Date of Award

Spring 2018

Degree Type


Degree Name

Master of Science (MS)


Environmental Engineering

Committee Chair

Raja Nagisetty

First Advisor

Christopher Gammons

Second Advisor

Jeanne Larson

Third Advisor

Robert Roll

Fourth Advisor

William Drury


Mine-influenced water (MIW), a waste water product containing heavy metals and sulfates, is a significant pollution source to waters in Montana. Implementing a low cost, passive treatment system, such as a sulfate-reducing bioreactor (SRBR), is desired for remediation of streams influenced by heavy metals in remote locations. SRBR systems operate by using organic matter and sulfate-rich water to precipitate and immobilize dissolved heavy metals. Sulfate-reducing bacteria utilize the organic matter as an electron donor to convert sulfate to sulfide, and then sulfide in the bioreactor is utilized to precipitate heavy metals. Under ideal operating conditions, SRBR systems can remove >98% of dissolved heavy metals. However, heavy metal removal efficiency is compromised by cold climates, acidic conditions, impaired hydraulic conductivity and introducing oxygen into the system. Previous published studies have research design modifications to improve SRBRs to overcome these operating challenges. These modifications included adding a liquid carbon source, limestone and adsorbents. Physical adsorption is a reversible process, and therefore has potential to supplement SRBR systems throughout inhibited performance during winter months with continued regeneration in the summer time, and permit further reuse. This research investigated design enhancements to SRBR systems to improve winter-time heavy metal treatment using an adsorbent material with the intent to apply this technology to an impaired stream in Butte, MT, Grove Gulch, which is affected by mine tailing in the water shed along its banks.

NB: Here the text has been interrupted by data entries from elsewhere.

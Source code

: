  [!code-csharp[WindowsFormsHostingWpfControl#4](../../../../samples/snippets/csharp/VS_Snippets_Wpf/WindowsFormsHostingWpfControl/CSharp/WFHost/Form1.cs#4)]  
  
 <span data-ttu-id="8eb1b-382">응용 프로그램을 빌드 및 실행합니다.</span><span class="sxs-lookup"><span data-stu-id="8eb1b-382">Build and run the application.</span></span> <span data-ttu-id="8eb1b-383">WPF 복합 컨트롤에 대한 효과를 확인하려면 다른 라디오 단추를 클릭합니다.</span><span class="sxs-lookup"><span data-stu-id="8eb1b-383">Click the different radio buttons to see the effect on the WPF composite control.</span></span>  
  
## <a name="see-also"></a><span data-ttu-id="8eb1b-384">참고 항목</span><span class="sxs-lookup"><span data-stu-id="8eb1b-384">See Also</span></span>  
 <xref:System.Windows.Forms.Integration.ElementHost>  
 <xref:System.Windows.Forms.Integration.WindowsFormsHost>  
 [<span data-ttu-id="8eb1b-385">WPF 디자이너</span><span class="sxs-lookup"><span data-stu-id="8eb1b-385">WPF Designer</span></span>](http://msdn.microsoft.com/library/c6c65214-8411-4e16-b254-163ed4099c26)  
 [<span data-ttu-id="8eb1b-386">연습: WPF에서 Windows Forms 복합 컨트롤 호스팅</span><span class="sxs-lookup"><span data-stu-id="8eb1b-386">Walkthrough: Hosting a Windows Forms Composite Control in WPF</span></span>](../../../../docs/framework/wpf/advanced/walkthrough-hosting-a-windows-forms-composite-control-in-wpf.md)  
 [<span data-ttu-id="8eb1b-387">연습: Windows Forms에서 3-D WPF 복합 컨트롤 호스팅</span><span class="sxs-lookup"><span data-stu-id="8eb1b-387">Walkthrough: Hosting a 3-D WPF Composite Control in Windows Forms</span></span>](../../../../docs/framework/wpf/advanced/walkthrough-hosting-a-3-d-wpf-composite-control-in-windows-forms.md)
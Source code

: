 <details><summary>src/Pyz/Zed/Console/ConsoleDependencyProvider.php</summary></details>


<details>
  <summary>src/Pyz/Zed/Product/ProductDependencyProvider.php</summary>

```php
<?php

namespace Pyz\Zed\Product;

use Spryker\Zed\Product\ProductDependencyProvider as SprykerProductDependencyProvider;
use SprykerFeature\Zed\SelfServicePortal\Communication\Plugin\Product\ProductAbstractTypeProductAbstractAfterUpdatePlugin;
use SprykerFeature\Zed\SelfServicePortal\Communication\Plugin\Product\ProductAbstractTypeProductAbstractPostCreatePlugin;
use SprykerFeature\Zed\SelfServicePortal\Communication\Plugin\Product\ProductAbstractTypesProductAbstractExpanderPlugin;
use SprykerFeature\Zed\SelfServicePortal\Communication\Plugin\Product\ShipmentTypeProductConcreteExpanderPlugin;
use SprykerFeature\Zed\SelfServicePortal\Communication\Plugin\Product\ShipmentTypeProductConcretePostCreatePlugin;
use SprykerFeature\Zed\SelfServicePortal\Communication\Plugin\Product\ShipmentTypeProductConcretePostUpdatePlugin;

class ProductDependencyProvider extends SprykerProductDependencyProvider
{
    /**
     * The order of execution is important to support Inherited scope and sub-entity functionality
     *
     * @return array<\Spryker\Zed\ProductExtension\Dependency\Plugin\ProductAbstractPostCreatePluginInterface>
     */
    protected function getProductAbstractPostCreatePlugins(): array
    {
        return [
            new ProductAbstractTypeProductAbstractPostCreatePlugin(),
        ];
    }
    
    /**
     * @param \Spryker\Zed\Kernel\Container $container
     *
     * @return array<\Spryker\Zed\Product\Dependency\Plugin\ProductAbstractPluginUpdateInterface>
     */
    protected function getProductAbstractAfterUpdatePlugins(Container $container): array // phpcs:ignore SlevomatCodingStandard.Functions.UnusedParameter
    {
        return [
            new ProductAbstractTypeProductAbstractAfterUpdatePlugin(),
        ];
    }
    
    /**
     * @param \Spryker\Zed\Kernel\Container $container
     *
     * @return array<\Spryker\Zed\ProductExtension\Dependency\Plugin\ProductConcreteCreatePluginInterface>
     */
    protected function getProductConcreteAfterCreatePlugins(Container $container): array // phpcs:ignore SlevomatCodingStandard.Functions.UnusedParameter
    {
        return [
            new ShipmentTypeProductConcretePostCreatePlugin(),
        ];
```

Experiments were carried out to characterize temperature effects on SRBR systems, examine isolated adsorption-desorption effects, and apply adsorbent materials within an SRBR to quantify the extent of heavy metal removal under cold temperature conditions. Initially, batch experiments in flasks were carried out to assess the ability for adsorption of heavy metals to an adsorbent, followed by desorption and precipitation of heavy metals allowing for reuse of the adsorbent. Batch desorption experiments were variable, yet demonstrated potential for regeneration of the selected adsorbent, granular activated carbon (GAC). Desorption and precipitation of copper and zinc varied from 14-91%. The investigated bench-scale SRBR removed >98% of influent copper and zinc ions operating under summer-time conditions (22°C). Winter-time operating conditions (5°C) resulted in decreased removal efficiencies of copper (88-99.98%) and zinc (52-99.91%). The success of this project determined that SRBR systems have the potential to adequately operate in a cold climate region, such as Butte, MT, using a supplementary adsorbent material. Heavy metal removal in the SRBR using GAC to supplement the reactor under winter-time conditions was 85-99%. Microbial activity was hindered while influenced by winter-time operating conditions, but did not diminish. Research findings revealed the potential for adsorption of heavy metals during winter-time conditions, followed by desorption and precipitation during summer months. The discoveries of this thesis raised further potential research questions and recommendations for full-scale operation.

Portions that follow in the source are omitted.